Predictive Analytics is a new way of making strategic business decisions. Bill is a Management Consultant who specializes in Business Strategy. However, his niche is quite unique. I have had the privilege of meeting many fine management consultants as a Chapter President in IMC (San Diego Chapter). However, Bill is the only one I know who specializes in Predictive Analytics. When I met Bill, he had recently completed an engagement with a midsize company that had been in business for many years, but wanted to improve its performance and productivity. After some initial high-level resistance, the company accepted Bill’s analysis, and went on to have its best years ever (during the Great Recession).

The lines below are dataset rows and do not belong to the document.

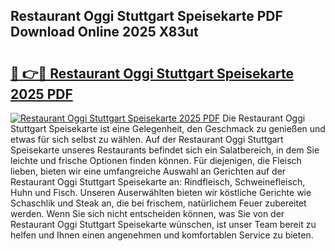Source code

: ## Restaurant Oggi Stuttgart Speisekarte PDF Download Online 2025 X83ut

# <h2><a href="http://gca8ivl.nevu.top/?p=Restaurant+Oggi+Stuttgart+Speisekarte">🔗 👉🔴 Restaurant Oggi Stuttgart Speisekarte 2025 PDF</a></h2>

[![Restaurant Oggi Stuttgart Speisekarte 2025 PDF](https://i.imgur.com/dBaPXMq.png)](http://gca8ivl.nevu.top/?p=Restaurant+Oggi+Stuttgart+Speisekarte)
Die Restaurant Oggi Stuttgart Speisekarte ist eine Gelegenheit, den Geschmack zu genießen und etwas für sich selbst zu wählen. Auf der Restaurant Oggi Stuttgart Speisekarte unseres Restaurants befindet sich ein Salatbereich, in dem Sie leichte und frische Optionen finden können. Für diejenigen, die Fleisch lieben, bieten wir eine umfangreiche Auswahl an Gerichten auf der Restaurant Oggi Stuttgart Speisekarte an: Rindfleisch, Schweinefleisch, Huhn und Fisch. Unseren Auserwählten bieten wir köstliche Gerichte wie Schaschlik und Steak an, die bei frischem, natürlichem Feuer zubereitet werden. Wenn Sie sich nicht entscheiden können, was Sie von der Restaurant Oggi Stuttgart Speisekarte wünschen, ist unser Team bereit zu helfen und Ihnen einen angenehmen und komfortablen Service zu bieten.
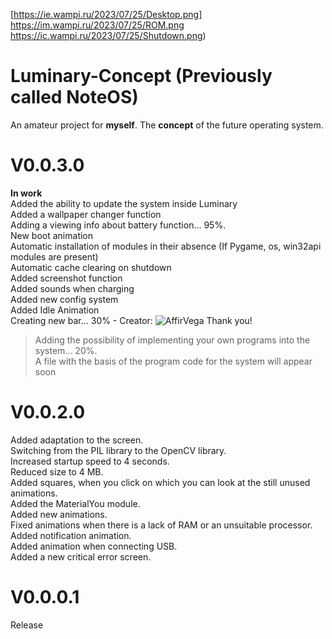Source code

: [https://ie.wampi.ru/2023/07/25/Desktop.png]
https://im.wampi.ru/2023/07/25/ROM.png
https://ic.wampi.ru/2023/07/25/Shutdown.png)



# Luminary-Concept (Previously called NoteOS)
An amateur project for **myself**. The **concept** of the future operating system.

# V0.0.3.0
**In work**\
Added the ability to update the system inside Luminary\
Added a wallpaper changer function\
Adding a viewing info about battery function... 95%.\
New boot animation\
Automatic installation of modules in their absence (If Pygame, os, win32api modules are present)\
Automatic cache clearing on shutdown\
Added screenshot function\
Added sounds when charging\
Added new config system\
Added Idle Animation\
Creating new bar... 30% - Creator: ![AffirVega](https://github.com/affirVega)  Thank you!
>Adding the possibility of implementing your own programs into the system... 20%.\
A file with the basis of the program code for the system will appear soon



# V0.0.2.0
Added adaptation to the screen.\
Switching from the PIL library to the OpenCV library.\
Increased startup speed to 4 seconds.\
Reduced size to 4 MB.\
Added squares, when you click on which you can look at the still unused animations.\
Added the MaterialYou module.\
Added new animations.\
Fixed animations when there is a lack of RAM or an unsuitable processor.\
Added notification animation.\
Added animation when connecting USB.\
Added a new critical error screen.


# V0.0.0.1
Release
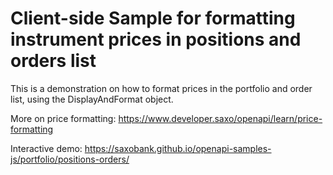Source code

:# Client-side Sample for formatting instrument prices in positions and orders list

This is a demonstration on how to format prices in the portfolio and order list, using the DisplayAndFormat object.

More on price formatting: <https://www.developer.saxo/openapi/learn/price-formatting>

Interactive demo: <https://saxobank.github.io/openapi-samples-js/portfolio/positions-orders/>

Predictive Analytics is relatively new, but is poised to transform the way strategic business planning is done. It promises to elevate decision-making beyond speculation and guesswork. It can be applied to both internal and external factors, but is especially useful in processing crucial data from outside the organization. It can start with surveys expressly designed to retrieve the most useful data, within what is practical and acceptable, but it also factors in organizational essentials. Mathematical analysis and advanced statistics, supported by specialized software, yield quantitative results predicting the outcomes of hypothetical strategies, and substantiate which ones would yield the best return on investment and under what circumstances. The results are often surprising, and may differ markedly from conclusions based on a more simplistic analysis. Nevertheless these findings repeatedly prove to be accurate, and are now challenging the proverbial “gut instincts” cherished by many executives. The new analytic methodologies are being used more and more by forward-thinking organizations.

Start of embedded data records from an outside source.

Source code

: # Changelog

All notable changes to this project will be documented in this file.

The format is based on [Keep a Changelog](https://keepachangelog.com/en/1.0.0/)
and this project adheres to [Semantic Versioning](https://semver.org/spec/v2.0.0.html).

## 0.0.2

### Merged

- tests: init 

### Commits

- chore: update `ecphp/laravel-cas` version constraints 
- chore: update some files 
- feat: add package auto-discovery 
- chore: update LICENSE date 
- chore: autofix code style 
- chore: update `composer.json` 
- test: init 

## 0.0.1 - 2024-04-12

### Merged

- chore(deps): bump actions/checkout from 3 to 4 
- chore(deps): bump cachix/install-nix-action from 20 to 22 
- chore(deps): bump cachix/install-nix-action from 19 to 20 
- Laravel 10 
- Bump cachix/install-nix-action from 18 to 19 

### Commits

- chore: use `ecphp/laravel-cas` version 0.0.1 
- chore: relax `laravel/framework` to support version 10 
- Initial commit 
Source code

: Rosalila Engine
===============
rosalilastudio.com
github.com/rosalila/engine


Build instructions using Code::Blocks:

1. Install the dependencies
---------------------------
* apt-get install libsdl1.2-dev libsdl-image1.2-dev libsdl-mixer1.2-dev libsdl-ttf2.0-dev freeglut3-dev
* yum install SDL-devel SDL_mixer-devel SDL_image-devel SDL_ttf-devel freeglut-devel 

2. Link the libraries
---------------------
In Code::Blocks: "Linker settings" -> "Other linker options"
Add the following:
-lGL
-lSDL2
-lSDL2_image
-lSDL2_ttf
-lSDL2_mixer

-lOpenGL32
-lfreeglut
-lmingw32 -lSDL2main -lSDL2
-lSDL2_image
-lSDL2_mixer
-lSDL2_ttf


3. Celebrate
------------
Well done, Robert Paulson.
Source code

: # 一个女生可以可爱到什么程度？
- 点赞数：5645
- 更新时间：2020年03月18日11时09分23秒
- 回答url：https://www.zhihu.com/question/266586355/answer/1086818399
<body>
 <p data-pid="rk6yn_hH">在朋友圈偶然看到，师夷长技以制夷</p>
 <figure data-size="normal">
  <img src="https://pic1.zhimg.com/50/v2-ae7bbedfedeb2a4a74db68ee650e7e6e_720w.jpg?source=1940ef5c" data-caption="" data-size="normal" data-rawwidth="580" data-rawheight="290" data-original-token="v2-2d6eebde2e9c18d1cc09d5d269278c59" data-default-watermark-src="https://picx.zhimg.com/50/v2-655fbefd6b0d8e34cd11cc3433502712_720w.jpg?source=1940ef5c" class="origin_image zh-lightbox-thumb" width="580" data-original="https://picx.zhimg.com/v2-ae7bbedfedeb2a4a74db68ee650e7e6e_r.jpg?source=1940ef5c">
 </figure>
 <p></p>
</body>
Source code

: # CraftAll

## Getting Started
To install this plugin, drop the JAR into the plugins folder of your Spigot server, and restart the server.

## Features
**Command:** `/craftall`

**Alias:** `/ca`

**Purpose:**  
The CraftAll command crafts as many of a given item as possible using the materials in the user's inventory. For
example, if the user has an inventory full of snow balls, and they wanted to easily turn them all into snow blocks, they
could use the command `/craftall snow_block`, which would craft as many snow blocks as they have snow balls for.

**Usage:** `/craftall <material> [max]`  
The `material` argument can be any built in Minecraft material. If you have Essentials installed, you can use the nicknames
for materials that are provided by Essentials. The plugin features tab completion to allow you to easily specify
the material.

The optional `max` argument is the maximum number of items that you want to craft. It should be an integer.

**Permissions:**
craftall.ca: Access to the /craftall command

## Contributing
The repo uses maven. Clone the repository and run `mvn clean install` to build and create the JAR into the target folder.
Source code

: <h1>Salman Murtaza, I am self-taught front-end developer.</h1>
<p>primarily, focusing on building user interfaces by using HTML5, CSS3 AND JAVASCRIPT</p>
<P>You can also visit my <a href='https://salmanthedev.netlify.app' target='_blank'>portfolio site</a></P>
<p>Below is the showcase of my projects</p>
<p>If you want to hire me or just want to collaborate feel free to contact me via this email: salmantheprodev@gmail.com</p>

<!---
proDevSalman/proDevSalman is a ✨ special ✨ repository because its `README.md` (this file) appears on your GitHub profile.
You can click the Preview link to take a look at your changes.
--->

Kennedy Information Inc., a watchdog for the management consulting industry, held a conference for the IMC in Chicago in May, 2010. Tom Rodenhauser led the discussion. He predicted that Analytics would change the face of strategy consulting, making some aspects of it a technology-empowered commodity. At the May 2011 conference, Kennedy Information underscored its prediction, and indicated that Analytics was becoming more widely accepted, as business leaders in tough economic times were looking for more objective validation of big decisions.
Bill is both a valued colleague and a friend. He presents to national and international management and strategy conferences several times a year. I invite you to visit the excellent website for his consulting firm, CEO Decisions.

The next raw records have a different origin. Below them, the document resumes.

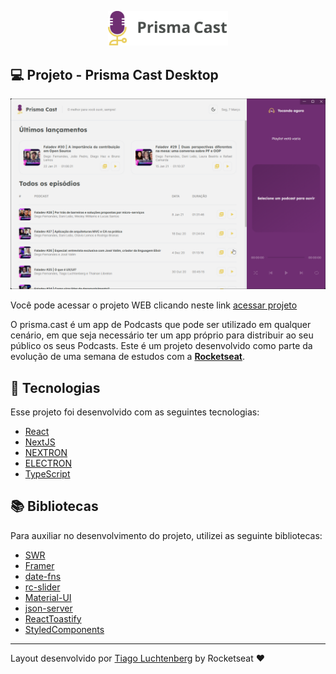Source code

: <p align="center">
  <img alt="prisma-cast" src=".github/logo.svg" width="192px">
</p>

<!-- <h1 align="center">
  <img alt="project-final-gif" src=".github/prisma-focus-2.gif" width="100%">
</h1> -->

## 💻 Projeto - Prisma Cast Desktop

<p align="center">
  <img alt="prisma-cast" src=".github/prisma-cast-preview.png" width="auto">
</p>

Você pode acessar o projeto WEB clicando neste link [acessar projeto](prisma-cast.vercel.app)

O prisma.cast é um app de Podcasts que pode ser utilizado em qualquer cenário, em que seja necessário ter um app próprio para distribuir ao seu público os seus Podcasts.
Este é um projeto desenvolvido como parte da evolução de uma semana de estudos com a **[Rocketseat](https://www.rocketseat.com.br)**.

## 🧪 Tecnologias

Esse projeto foi desenvolvido com as seguintes tecnologias:

- [React](https://reactjs.org)
- [NextJS](https://nextjs.org)
- [NEXTRON](https://www.npmjs.com/package/nextron)
- [ELECTRON](https://www.electronjs.org)
- [TypeScript](https://www.typescriptlang.org/)

## 📚 Bibliotecas

Para auxiliar no desenvolvimento do projeto, utilizei as seguinte bibliotecas:

- [SWR](https://swr.vercel.app)
- [Framer](https://www.framer.com/docs/)
- [date-fns](https://date-fns.org/docs/Getting-Started)
- [rc-slider](https://slider-react-component.vercel.app)
- [Material-UI](https://mui.com/pt/getting-started/installation/)
- [json-server](https://github.com/typicode/json-server)
- [ReactToastify](https://fkhadra.github.io/react-toastify/introduction)
- [StyledComponents](https://styled-components.com)

---

Layout desenvolvido por [Tiago Luchtenberg](https://www.instagram.com/tiagoluchtenberg/) by Rocketseat ♥
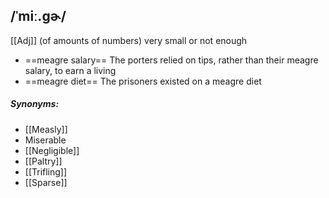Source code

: ## /ˈmiː.ɡɚ/  
[[Adj]]
(of amounts of numbers) very small or not enough

- ==meagre salary==
The porters relied on tips, rather than their meagre salary, to earn a living
- ==meagre diet==
The prisoners existed on a meagre diet

##### Synonyms:
- [[Measly]]
- Miserable
- [[Negligible]]
- [[Paltry]]
- [[Trifling]]
- [[Sparse]]
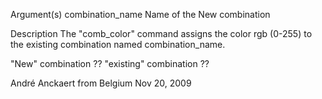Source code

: Argument(s) combination_name Name of the New combination

Description The "comb_color" command assigns the color rgb (0-255) to
the existing combination named combination_name.

"New" combination ?? "existing" combination ??

André Anckaert from Belgium Nov 20, 2009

… so Bill concentrates on Strategy and Predictive Analytics, and my sphere is Software Technology and the Tech Advisor — but where do these two specialties meet? There are a number of points of intersection. The most obvious one involves the kinds of decisions faced by midsize and large organizations. They are looking for how to deploy what may amount to many millions of dollars, and are seeking optimal results and strong ROIs. Many such decisions will imply new, or changed, business processes, which in turn are likely to require new business/enterprise software systems, or big changes in existing ones. The Tech Advisor is first and foremost about the planning stages of major systems. The analytics drives the high level, strategic directions. However, the Tech Advisor can flesh out the technical implications and alternatives relevant to the choices under consideration in the analytics. This makes for a powerful give-and-take that brings the alternatives into laser focus — for better decisions and better technologies.
However, there are other key synergies between Predictive Analytics and Software Technology as well. Process automation, or workflow, is the source of organizational data which can feed into the analytics — if those data are properly organized and instrumented. In addition, workflow data can be used for performance monitoring and fine tuning as a strategic initiative gets underway. We will discuss these connections further in future blog posts.